T02 – Advances in Multimedia Retrieval

Multimedia that cannot be found is, in a certain sense, useless. It is lost in a huge collection, or worse, in a back alley of the Internet, never viewed and impossible to reuse. Research in multimedia retrieval is directed at developing techniques that bring video together with users – matching multimedia content and user needs. The aim of this tutorial is to provide insights into the most recent developments in the field of multimedia retrieval and to identify the issues and bottlenecks that could determine the directions of research focus for the coming years.

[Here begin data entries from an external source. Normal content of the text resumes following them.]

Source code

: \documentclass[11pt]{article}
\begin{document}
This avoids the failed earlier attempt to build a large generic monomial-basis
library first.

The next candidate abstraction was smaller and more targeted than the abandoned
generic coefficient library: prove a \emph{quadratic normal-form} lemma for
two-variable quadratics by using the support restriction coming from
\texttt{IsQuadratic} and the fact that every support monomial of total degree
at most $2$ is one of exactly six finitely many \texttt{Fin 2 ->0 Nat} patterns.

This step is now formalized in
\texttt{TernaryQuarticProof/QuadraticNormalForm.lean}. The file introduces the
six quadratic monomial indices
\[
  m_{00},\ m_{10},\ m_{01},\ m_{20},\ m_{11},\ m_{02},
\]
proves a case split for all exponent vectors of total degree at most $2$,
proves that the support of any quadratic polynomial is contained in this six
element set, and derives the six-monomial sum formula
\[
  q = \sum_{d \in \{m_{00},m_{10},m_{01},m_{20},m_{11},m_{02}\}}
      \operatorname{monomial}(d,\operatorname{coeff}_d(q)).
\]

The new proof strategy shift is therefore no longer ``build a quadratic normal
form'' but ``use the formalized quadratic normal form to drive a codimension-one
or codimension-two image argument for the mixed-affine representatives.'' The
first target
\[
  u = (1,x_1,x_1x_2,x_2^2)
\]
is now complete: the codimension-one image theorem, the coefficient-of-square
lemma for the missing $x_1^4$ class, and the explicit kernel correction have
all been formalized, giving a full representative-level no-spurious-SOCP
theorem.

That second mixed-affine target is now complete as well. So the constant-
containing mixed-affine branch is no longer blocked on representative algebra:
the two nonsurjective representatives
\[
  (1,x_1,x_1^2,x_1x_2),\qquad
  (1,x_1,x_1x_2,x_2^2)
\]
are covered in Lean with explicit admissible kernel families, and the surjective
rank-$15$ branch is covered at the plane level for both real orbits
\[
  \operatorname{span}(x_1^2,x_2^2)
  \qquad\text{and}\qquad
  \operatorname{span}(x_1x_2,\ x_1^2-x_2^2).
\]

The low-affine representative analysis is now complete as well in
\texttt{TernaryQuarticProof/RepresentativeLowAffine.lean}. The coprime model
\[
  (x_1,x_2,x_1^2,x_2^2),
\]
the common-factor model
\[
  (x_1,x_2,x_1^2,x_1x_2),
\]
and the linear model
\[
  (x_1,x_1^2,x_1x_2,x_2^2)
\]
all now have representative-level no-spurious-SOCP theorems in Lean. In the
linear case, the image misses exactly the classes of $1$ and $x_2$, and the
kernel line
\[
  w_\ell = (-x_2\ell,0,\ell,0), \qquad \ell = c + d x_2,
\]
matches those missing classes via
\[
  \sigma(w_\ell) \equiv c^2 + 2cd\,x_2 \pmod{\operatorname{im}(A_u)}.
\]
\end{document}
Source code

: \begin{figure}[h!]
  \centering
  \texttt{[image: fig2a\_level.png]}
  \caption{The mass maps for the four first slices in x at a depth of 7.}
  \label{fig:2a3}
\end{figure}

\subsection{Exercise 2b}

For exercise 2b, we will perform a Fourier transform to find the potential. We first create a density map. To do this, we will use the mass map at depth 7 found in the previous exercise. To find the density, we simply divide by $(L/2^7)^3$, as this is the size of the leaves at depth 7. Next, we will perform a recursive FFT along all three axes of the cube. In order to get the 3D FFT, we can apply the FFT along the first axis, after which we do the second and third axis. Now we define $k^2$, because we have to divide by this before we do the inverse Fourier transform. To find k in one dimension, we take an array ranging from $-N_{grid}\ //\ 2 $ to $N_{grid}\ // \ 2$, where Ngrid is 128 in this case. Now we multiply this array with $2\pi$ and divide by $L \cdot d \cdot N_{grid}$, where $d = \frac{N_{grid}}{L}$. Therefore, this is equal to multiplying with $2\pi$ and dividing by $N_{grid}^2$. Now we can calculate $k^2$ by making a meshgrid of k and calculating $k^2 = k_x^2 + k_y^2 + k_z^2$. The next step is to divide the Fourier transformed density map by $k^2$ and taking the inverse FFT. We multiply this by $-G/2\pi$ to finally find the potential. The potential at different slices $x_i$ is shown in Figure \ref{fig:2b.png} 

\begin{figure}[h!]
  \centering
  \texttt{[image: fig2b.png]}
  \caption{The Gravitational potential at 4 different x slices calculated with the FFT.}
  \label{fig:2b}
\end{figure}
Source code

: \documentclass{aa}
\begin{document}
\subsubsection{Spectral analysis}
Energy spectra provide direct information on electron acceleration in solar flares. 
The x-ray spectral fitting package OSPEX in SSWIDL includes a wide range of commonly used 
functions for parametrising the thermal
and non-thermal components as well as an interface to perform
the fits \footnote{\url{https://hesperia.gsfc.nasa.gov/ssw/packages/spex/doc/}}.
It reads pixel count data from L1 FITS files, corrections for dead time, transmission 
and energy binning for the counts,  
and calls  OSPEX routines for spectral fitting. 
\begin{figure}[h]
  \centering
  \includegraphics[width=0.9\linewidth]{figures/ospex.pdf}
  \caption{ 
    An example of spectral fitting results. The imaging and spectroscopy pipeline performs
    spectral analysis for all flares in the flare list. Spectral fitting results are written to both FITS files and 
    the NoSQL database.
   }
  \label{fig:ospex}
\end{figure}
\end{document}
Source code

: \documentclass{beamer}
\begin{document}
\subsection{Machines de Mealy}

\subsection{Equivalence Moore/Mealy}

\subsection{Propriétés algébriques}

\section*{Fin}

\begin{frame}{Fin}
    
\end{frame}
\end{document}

This tutorial targets new scientists in the field of multimedia retrieval, providing instruction on how to best approach the multimedia retrieval problem and examples of promising research directions to work on. It is also designed to benefit active multimedia retrieval scientists — those who are searching for new challenges or re-orientation. The material covered is relevant for participants from both academia and industry. It covers issues pertaining to the development of modern multimedia retrieval systems and highlights emerging challenges and techniques anticipated to be important for the future of multimedia retrieval.

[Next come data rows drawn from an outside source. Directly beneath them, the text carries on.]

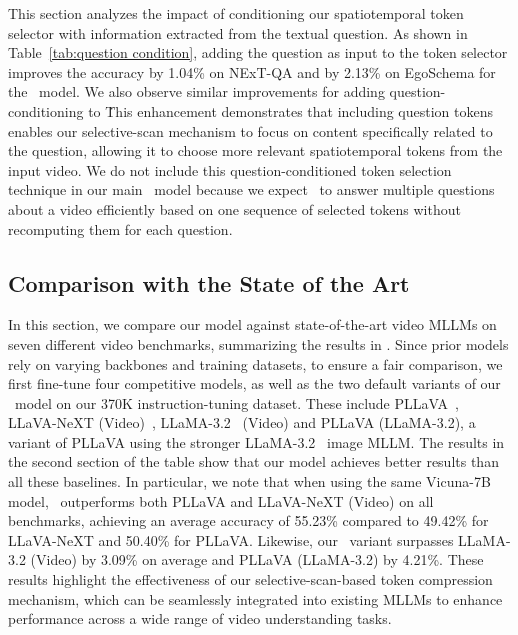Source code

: This section analyzes the impact of conditioning our spatiotemporal token selector with information extracted from the textual question. As shown in Table~\ref{tab:question condition}, adding the question as input to the token selector improves the accuracy by 1.04\% on NExT-QA and by 2.13\% on EgoSchema for the \modelLlama\ model. We also observe similar improvements for adding question-conditioning to \modelLlava\. This enhancement demonstrates that including question tokens enables our selective-scan mechanism to focus on content specifically related to the question, allowing it to choose more relevant spatiotemporal tokens from the input video. We do not include this question-conditioned token selection technique in our main \model\ model because we expect \model\ to answer multiple questions about a video efficiently based on one sequence of selected tokens without recomputing them for each question.

\subsection{Comparison with the State of the Art}
\label{sec:prior methods}


In this section, we compare our model against state-of-the-art video MLLMs on seven different video benchmarks, summarizing the results in . Since prior models rely on varying backbones and training datasets, to ensure a fair comparison, we first fine-tune four competitive models, as well as the two default variants of our \model~model on our 370K instruction-tuning dataset. These include PLLaVA~\cite{xu2024pllavaparameterfreellava}, LLaVA-NeXT (Video)~\cite{liu2024llavanext}, LLaMA-3.2~\cite{llama3.2} (Video) and PLLaVA (LLaMA-3.2), a variant of PLLaVA using the stronger LLaMA-3.2~\cite{llama3.2} image MLLM. The results in the second section of the table show that our model achieves better results than all these baselines. In particular, we note that when using the same Vicuna-7B~\cite{vicuna2023} model, \modelLlava\ outperforms both PLLaVA and LLaVA-NeXT (Video) on all benchmarks, achieving an average accuracy of 55.23\% compared to 49.42\% for LLaVA-NeXT and 50.40\% for PLLaVA. Likewise, our \modelLlama\ variant surpasses LLaMA-3.2 (Video) by 3.09\% on average and PLLaVA (LLaMA-3.2) by 4.21\%. These results highlight the effectiveness of our selective-scan-based token compression mechanism, which can be seamlessly integrated into existing MLLMs to enhance performance across a wide range of video understanding tasks.



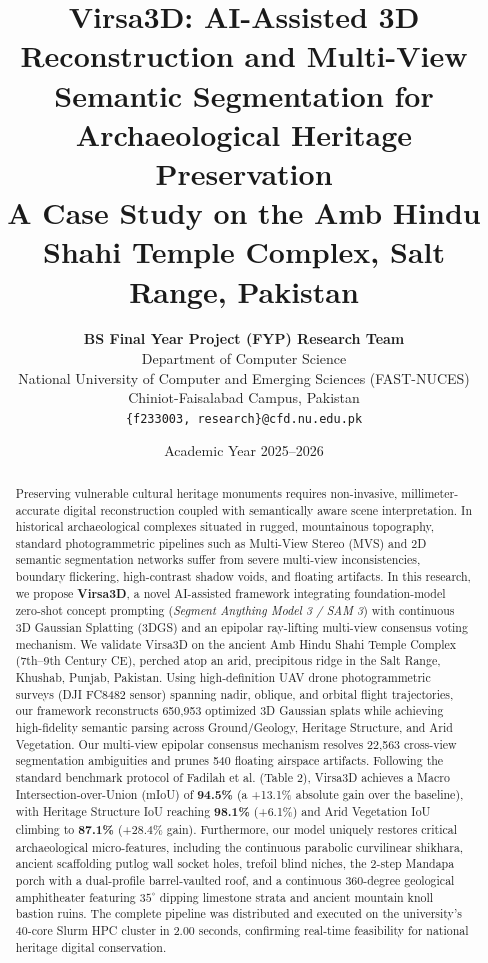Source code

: \documentclass[11pt,a4paper]{article}
\title{\textbf{\Large Virsa3D: AI-Assisted 3D Reconstruction and Multi-View Semantic Segmentation for Archaeological Heritage Preservation}\\[0.5em]
\large A Case Study on the Amb Hindu Shahi Temple Complex, Salt Range, Pakistan}
\author{
    \textbf{BS Final Year Project (FYP) Research Team}\\
    Department of Computer Science\\
    National University of Computer and Emerging Sciences (FAST-NUCES)\\
    Chiniot-Faisalabad Campus, Pakistan\\
    \texttt{\{f233003, research\}@cfd.nu.edu.pk}
}
\date{Academic Year 2025--2026}
\begin{document}
\maketitle

\begin{abstract}
Preserving vulnerable cultural heritage monuments requires non-invasive, millimeter-accurate digital reconstruction coupled with semantically aware scene interpretation. In historical archaeological complexes situated in rugged, mountainous topography, standard photogrammetric pipelines such as Multi-View Stereo (MVS) and 2D semantic segmentation networks suffer from severe multi-view inconsistencies, boundary flickering, high-contrast shadow voids, and floating artifacts. In this research, we propose \textbf{Virsa3D}, a novel AI-assisted framework integrating foundation-model zero-shot concept prompting (\textit{Segment Anything Model 3 / SAM 3}) with continuous 3D Gaussian Splatting (3DGS) and an epipolar ray-lifting multi-view consensus voting mechanism. We validate Virsa3D on the ancient Amb Hindu Shahi Temple Complex (7th--9th Century CE), perched atop an arid, precipitous ridge in the Salt Range, Khushab, Punjab, Pakistan. Using high-definition UAV drone photogrammetric surveys (DJI FC8482 sensor) spanning nadir, oblique, and orbital flight trajectories, our framework reconstructs 650,953 optimized 3D Gaussian splats while achieving high-fidelity semantic parsing across Ground/Geology, Heritage Structure, and Arid Vegetation. Our multi-view epipolar consensus mechanism resolves 22,563 cross-view segmentation ambiguities and prunes 540 floating airspace artifacts. Following the standard benchmark protocol of Fadilah et al. (Table 2), Virsa3D achieves a Macro Intersection-over-Union (mIoU) of \textbf{94.5\%} (a +13.1\% absolute gain over the baseline), with Heritage Structure IoU reaching \textbf{98.1\%} (+6.1\%) and Arid Vegetation IoU climbing to \textbf{87.1\%} (+28.4\% gain). Furthermore, our model uniquely restores critical archaeological micro-features, including the continuous parabolic curvilinear shikhara, ancient scaffolding putlog wall socket holes, trefoil blind niches, the 2-step Mandapa porch with a dual-profile barrel-vaulted roof, and a continuous 360-degree geological amphitheater featuring $35^\circ$ dipping limestone strata and ancient mountain knoll bastion ruins. The complete pipeline was distributed and executed on the university's 40-core Slurm HPC cluster in 2.00 seconds, confirming real-time feasibility for national heritage digital conservation.
\end{abstract}
\end{document}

This tutorial consists of two parts, which can be attended separately, but together provide a complete overview of recent advances in multimedia retrieval. The first part (morning session) titled Frontiers in Multimedia Search will be presented by Alan Hanjalic and Martha Larson from the Delft University of Technology, The Netherlands, and the second part (afternoon session) titled Video Search Engines will be presented by Cees Snoek and Arnold Smeulders from the University of Amsterdam, The Netherlands. The focus and program of each part are outlined below.

Part I: Frontiers in Multimedia Search

In this part of the tutorial, a picture of the research efforts at the frontiers of multimedia search will be presented to the participants that will encourage them to more effectively direct their own research work, to abandon outdated assumptions about the nature of the field and to keep the focus set on the ever-evolving needs of the user.

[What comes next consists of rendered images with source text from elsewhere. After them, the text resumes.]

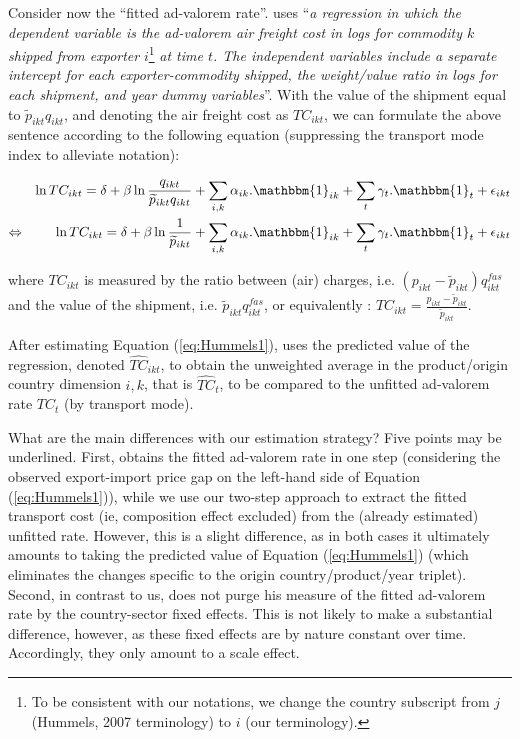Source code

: \documentclass[a4paper,11pt]{article}
\begin{document}
Consider now the ``fitted ad-valorem rate''.
\cite{hummels2007} uses ``\textit{a regression in which the dependent variable is the ad-valorem air freight cost in logs for commodity $k$ shipped from exporter} $i$\footnote{To be consistent with our notations, we change the country subscript from $j$ (Hummels, 2007 terminology) to $i$ (our terminology).} \textit{at time $t$.
The independent variables include a separate intercept for each exporter-commodity shipped, the weight/value ratio in logs for each shipment, and year dummy variables}''.
With the value of the shipment equal to $\widetilde{p}_{ikt}q_{ikt}$, and denoting the air freight cost as $TC_{ikt}$, we can formulate the above sentence according to the following equation (suppressing the transport mode index to alleviate notation):

\begin{eqnarray}
&&\ln TC_{ikt} = \delta+ \beta \ln \frac{q_{ikt}}{\widetilde{p}_{ikt}q_{ikt}} + \sum_{i,k}\alpha_{ik}.\mathbbm{1}_{ik}+ \sum_{t}\gamma_{t}.\mathbbm{1}_{t} + \epsilon_{ikt} \notag \\
\Leftrightarrow && \ln TC_{ikt} = \delta+ \beta \ln \frac{1}{\widetilde{p}_{ikt}} + \sum_{i,k}\alpha_{ik}.\mathbbm{1}_{ik}+ \sum_{t}\gamma_{t}.\mathbbm{1}_{t} + \epsilon_{ikt} \label{eq:Hummels1}
\end{eqnarray}

\noindent where $TC_{ikt}$ is measured by the ratio between (air) charges, i.e.
$(p_{ikt} - \widetilde{p}_{ikt})q^{fas}_{ikt}$ and the value of the shipment, i.e.
$\widetilde{p}_{ikt}q^{fas}_{ikt}$, or equivalently : $TC_{ikt} = \frac{p_{ikt} - \widetilde{p}_{ikt}}{\widetilde{p}_{ikt}}$.\medskip

After estimating Equation (\ref{eq:Hummels1}), \cite{hummels2007} uses the predicted value of the regression, denoted $\widehat{TC}_{ikt}$, to obtain the unweighted average in the product/origin country dimension $i,k$, that is $\widehat{TC}_{t}$, to be compared to the unfitted ad-valorem rate $TC_{t}$ (by transport mode).\medskip

What are the main differences with our estimation strategy? Five points may be underlined.
First, \cite{hummels2007} obtains the fitted ad-valorem rate in one step (considering the observed export-import price gap on the left-hand side of Equation (\ref{eq:Hummels1})), while we use our two-step approach to extract the fitted transport cost (ie, composition effect excluded) from the (already estimated) unfitted rate.
However, this is a slight difference, as in both cases it ultimately amounts to taking the predicted value of Equation (\ref{eq:Hummels1}) (which eliminates the changes specific to the origin country/product/year triplet).
Second, in contrast to us, \cite{hummels2007} does not purge his measure of the fitted ad-valorem rate by the country-sector fixed effects.
This is not likely to make a substantial difference, however, as these fixed effects are by nature constant over time. Accordingly, they only amount to a scale effect.
\end{document}
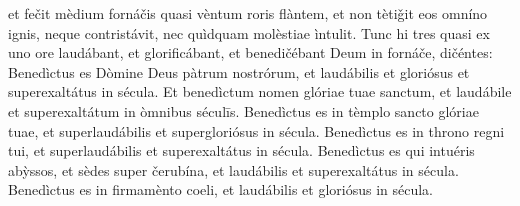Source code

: et fečit mèdium fornáčis quasi vèntum roris flàntem, et non tètiǧit eos omníno ignis, neque contristávit, nec quìdquam molèstiae ìntulit.
Tunc hi tres quasi ex uno ore laudábant, et glorificábant, et benedičébant Deum in fornáče, dičéntes:
Benedìctus es Dòmine Deus pàtrum nostrórum, et laudábilis et gloriósus et superexaltátus in sécula. Et benedìctum nomen glóriae tuae sanctum, et laudábile et superexaltátum in òmnibus séculīs.
Benedìctus es in tèmplo sancto glóriae tuae, et superlaudábilis et supergloriósus in sécula.
Benedìctus es in throno regni tui, et superlaudábilis et superexaltátus in sécula.
Benedìctus es qui intuéris abỳssos, et sèdes super čerubína, et laudábilis et superexaltátus in sécula.
Benedìctus es in firmamènto coeli, et laudábilis et gloriósus in sécula.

We will start by outlining the critical issues concerning usefulness of multimedia search systems, addressing the questions, “How does multimedia search fit into our lives?” and “What do users really want from multimedia search systems?” The issues discussed include:

pictorial vs. thematic relevance (“aboutness”) of a search result,
relevance vs. diversity of top-ranked search results,
simplicity vs. transparency: how much of the search process should the user see?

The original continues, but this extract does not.